Kicking your heels over the forefront strike
The Daasanach. Photograph: Getty Images
So, you’ve read Born to Run. You’ve worked months to adjust your running style to a forefoot strike.
Maybe you’ve even bought the minimal shoes. You’ve definitely told anyone who will listen about your Zen-like transformation into an associate member of the famed Mexican Tarahumara tribe.
And then someone comes along with research to say it makes no difference at all.
A new study has looked at the running style of a Kenyan tribe with no tradition of wearing shoes – the Daasanach – and found that they are more likely to strike the ground with their heel.
For the research, printed in online journal PLOS One, 38 members of the tribe, split evenly between men and women, were asked to run over pressure plates at a variety of speeds.
The results showed that most preferred running on the rear of their foot.
“I guess what we found really interesting about this is it directly shows that there is not one way to run barefoot,” the anthropologist behind the study, Kevin Hatala, told the Washington Post.
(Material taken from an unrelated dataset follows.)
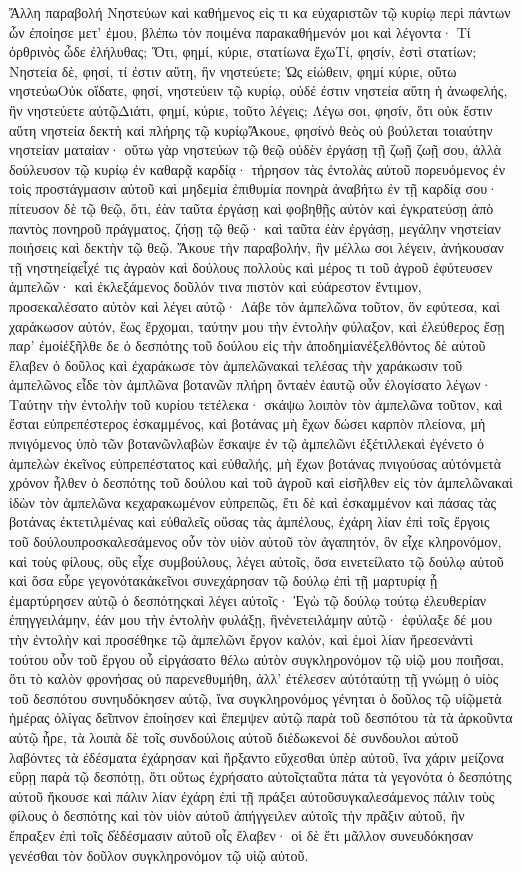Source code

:Ἄλλη παραβολή 
Νηστεύων καὶ καθήμενος εἰς τι κα εὐχαριστῶν τῷ κυρίῳ περὶ πάντων ὧν ἐποίησε μετ’ ἐμου, βλέπω τὸν ποιμένα παρακαθήμενόν μοι καὶ λέγοντα· Τί ὀρθρινὸς ὧδε ἐλήλυθας; Ὅτι, φημί, κύριε, στατίωνα ἔχωΤί, φησίν, ἐστὶ στατίων; Νηστεία δὲ, φησί, τί ἐστιν αὕτη, ἣν νηστεύετε; Ὡς εἰώθειν, φημί κύριε, οὕτω νηστεύωΟὐκ οἴδατε, φησί, νηστεύειν τῷ κυρίῳ, οὐδέ ἐστιν νηστεία αὕτη ἡ ἀνωφελής, ἣν νηστεύετε αὐτῷΔιάτι, φημί, κύριε, τοῦτο λέγεις; Λέγω σοι, φησίν, ὅτι οὐκ ἔστιν αὕτη νηστεία δεκτὴ καὶ πλήρης τῷ κυρίῳἌκουε, φησίνὁ θεὸς οὐ βούλεται τοιαύτην νηστείαν ματαίαν· οὕτω γὰρ νηστεύων τῷ θεῷ οὐδὲν ἐργάσῃ τῇ ζωῇ ζωῇ σου, ἀλλὰ δούλευσον τῷ κυρίῳ ἐν καθαρᾷ καρδίᾳ· τήρησον τὰς ἐντολὰς αὐτοῦ πορευόμενος ἐν τοὶς προστάγμασιν αὐτοῦ καὶ μηδεμία ἐπιθυμία πονηρὰ ἀναβήτω ἐν τῇ καρδίᾳ σου· πίτευσον δὲ τῷ θεῷ, ὅτι, ἐὰν ταῦτα ἐργάσῃ καὶ φοβηθῇς αὐτὸν καὶ ἐγκρατεύσῃ ἀπὸ παντὸς πονηροῦ πράγματος, ζήσῃ τῷ θεῷ· καὶ ταῦτα ἐὰν ἐργάσῃ, μεγάλην νηστείαν ποιήσεις καὶ δεκτὴν τῷ θεῷ.
Ἄκουε τὴν παραβολήν, ἣν μέλλω σοι λέγειν, ἀνήκουσαν τῇ νηστηείᾳεἶχέ τις ἀγραὸν καὶ δούλους πολλοὺς καὶ μέρος τι τοῦ ἀγροῦ ἐφύτευσεν ἀμπελῶν· καὶ ἐκλεξάμενος δοῦλόν τινα πιστὸν καὶ εὐάρεστον ἔντιμον, προσεκαλέσατο αὐτὸν καὶ λέγει αὐτῷ· Λάβε τὸν ἀμπελῶνα τοῦτον, ὃν εφύτεσα, καὶ χαράκωσον αὐτόν, ἕως ἔρχομαι, ταύτην μου τὴν ἐντολὴν φύλαξον, καὶ ἐλεύθερος ἔσῃ παρ’ ἐμοίἐξῆλθε δε ὁ δεσπότης τοῦ δούλου εἰς τὴν ἀποδημίανἐξελθόντος δὲ αὐτοῦ ἔλαβεν ὁ δοῦλος καὶ ἐχαράκωσε τὸν ἀμπελῶνακαὶ τελέσας τὴν χαράκωσιν τοῦ ἀμπελῶνος εἶδε τὸν ἀμπλῶνα βοτανῶν πλήρη ὄνταἐν ἑαυτῷ οὖν ἐλογίσατο λέγων· Ταύτην τὴν ἐντολὴν τοῦ κυρίου τετέλεκα· σκάψω λοιπὸν τὸν ἀμπελῶνα τοῦτον, καὶ ἔσται εὐπρεπέστερος ἐσκαμμένος, καὶ βοτάνας μὴ ἔχων δώσει καρπὸν πλείονα, μὴ πνιγόμενος ὑπὸ τῶν βοτανῶνλαβὼν ἔσκαψε ἐν τῷ ἀμπελῶνι ἐξέτιλλεκαὶ ἐγένετο ὁ ἀμπελὼν ἐκεῖνος εὐπρεπέστατος καὶ εὐθαλής, μὴ ἔχων βοτάνας πνιγούσας αὐτόνμετὰ χρόνον ἦλθεν ὁ δεσπότης τοῦ δούλου καὶ τοῦ ἀγροῦ καὶ εἰσῆλθεν εἰς τὸν ἀμπελῶνακαὶ ἰδὼν τὸν ἀμπελῶνα κεχαρακωμένον εὐπρεπῶς, ἔτι δὲ καὶ ἐσκαμμένον καὶ πάσας τὰς βοτάνας ἐκτετιλμένας καὶ εὐθαλεῖς οὔσας τὰς ἀμπέλους, ἐχάρη λίαν ἐπὶ τοῖς ἔργοις τοῦ δούλουπροσκαλεσάμενος οὖν τὸν υἱὸν αὐτοῦ τὸν ἀγαπητόν, ὃν εἶχε κληρονόμον, καὶ τοὺς φίλους, οὓς εἶχε συμβούλους, λέγει αὐτοῖς, ὅσα εινετείλατο τῷ δούλῳ αὐτοῦ καὶ ὅσα εὗρε γεγονότακἀκεῖνοι συνεχάρησαν τῷ δούλῳ ἐπὶ τῇ μαρτυρίᾳ ᾗ ἐμαρτύρησεν αὐτῷ ὁ δεσπότηςκαὶ λέγει αὐτοῖς· Ἐγὼ τῷ δούλῳ τούτῳ ἐλευθερίαν ἐπηγγειλάμην, ἐάν μου τὴν ἐντολὴν φυλάξῃ, ἣνἐνετειλάμην αὐτῷ· ἐφύλαξε δέ μου τὴν ἐντολὴν καὶ προσέθηκε τῷ ἀμπελῶνι ἔργον καλόν, καὶ ἐμοὶ λίαν ἤρεσενἀντὶ τούτου οὖν τοῦ ἔργου οὗ εἰργάσατο θέλω αὐτὸν συγκληρονόμον τῷ υἱῷ μου ποιῆσαι, ὅτι τὸ καλὸν φρονήσας οὐ παρενεθυμήθη, ἀλλ’ ἐτέλεσεν αὐτόταύτῃ τῇ γνώμῃ ὁ υἱὸς τοῦ δεσπότου συνηυδόκησεν αὐτῷ, ἵνα συγκληρονόμος γένηται ὁ δοῦλος τῷ υἱῷμετὰ ἡμέρας ὀλίγας δεῖπνον ἐποίησεν καὶ ἔπεμψεν αὐτῷ παρὰ τοῦ δεσπότου τὰ τὰ ἀρκοῦντα αὐτῷ ἦρε, τὰ λοιπὰ δὲ τοῖς συνδούλοις αὐτοῦ διέδωκενοἱ δὲ συνδουλοι αὐτοῦ λαβόντες τὰ ἐδέσματα ἐχάρησαν καὶ ἤρξαντο εὔχεσθαι ὑπὲρ αὐτοῦ, ἵνα χάριν μείζονα εὕρῃ παρὰ τῷ δεσπότῃ, ὅτι οὕτως ἐχρήσατο αὐτοῖςταῦτα πάτα τὰ γεγονότα ὁ δεσπότης αὐτοῦ ἤκουσε καὶ πάλιν λίαν ἐχάρη ἐπὶ τῇ πράξει αὐτοῦσυγκαλεσάμενος πάλιν τοὺς φίλους ὁ δεσπότης καὶ τὸν υἱὸν αὐτοῦ ἀπήγγειλεν αὐτοῖς τὴν πρᾶξιν αὐτοῦ, ἣν ἔπραξεν ἐπὶ τοῖς δ̓ἐδέσμασιν αὐτοῦ οἷς ἔλαβεν· οἱ δὲ ἔτι μᾶλλον συνευδόκησαν γενέσθαι τὸν δοῦλον συγκληρονόμον τῷ υἱῷ αὐτοῦ.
“We have a lot more to learn about how people who are barefoot run and what might be the best way to run barefoot.”
Typical running gait
The tests showed that the Daasanach landed on their heels 72 per cent of the time, on their midfoot in 24 per cent of trials, and had a forefoot strike just 4 per cent of the time.
“This contradicts the hypothesis that a forefoot strike characterises the ‘typical’ running gait of habitually barefoot people,” said Hatala.
It goes against a 2010 study of the Kalenjin tribe in Kenya, which has been key evidence in favour of forefoot running.
That Harvard study has been influential because the Kalenjin tribe has produced some of the world’s greatest distance runners, and their strength was apparently based on a preference for forefoot running.
The Daasanach tribe has no tradition of distance running.
The difference is key because of a growing concern that the number of injuries among modern runners was being caused by a combination of heel-striking and the increasingly padded soles in the shoes they were wearing.
Since the trend for forefoot running developed, the minimal shoe has become a multi-million dollar industry globally, with sales in the US alone jumping 300 per cent between 2010 and 2012.